### Input ###

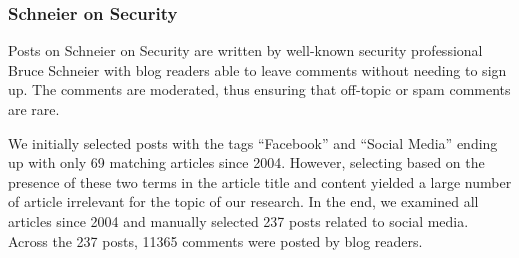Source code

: 
\subsubsection{Schneier on Security}
Posts on Schneier on Security are written by well-known security professional Bruce Schneier with blog readers able to leave comments without needing to sign up. The comments are moderated, thus ensuring that off-topic or spam comments are rare.

We initially selected posts with the tags ``Facebook'' and ``Social Media'' ending up with only 69 matching articles since 2004. However, selecting based on the presence of these two terms in the article title and content yielded a large number of article irrelevant for the topic of our research. In the end, we examined all articles since 2004 and manually selected 237 posts related to social media. Across the 237 posts, 11365 comments were posted by blog readers.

###

→ Exercise instructions:
Repeat the data word for word. Images are not part of the copy.

→ Written reply:
Source code

: 
\subsubsection{Schneier on Security}
Posts on Schneier on Security are written by well-known security professional Bruce Schneier with blog readers able to leave comments without needing to sign up. The comments are moderated, thus ensuring that off-topic or spam comments are rare.

We initially selected posts with the tags ``Facebook'' and ``Social Media'' ending up with only 69 matching articles since 2004. However, selecting based on the presence of these two terms in the article title and content yielded a large number of article irrelevant for the topic of our research. In the end, we examined all articles since 2004 and manually selected 237 posts related to social media. Across the 237 posts, 11365 comments were posted by blog readers.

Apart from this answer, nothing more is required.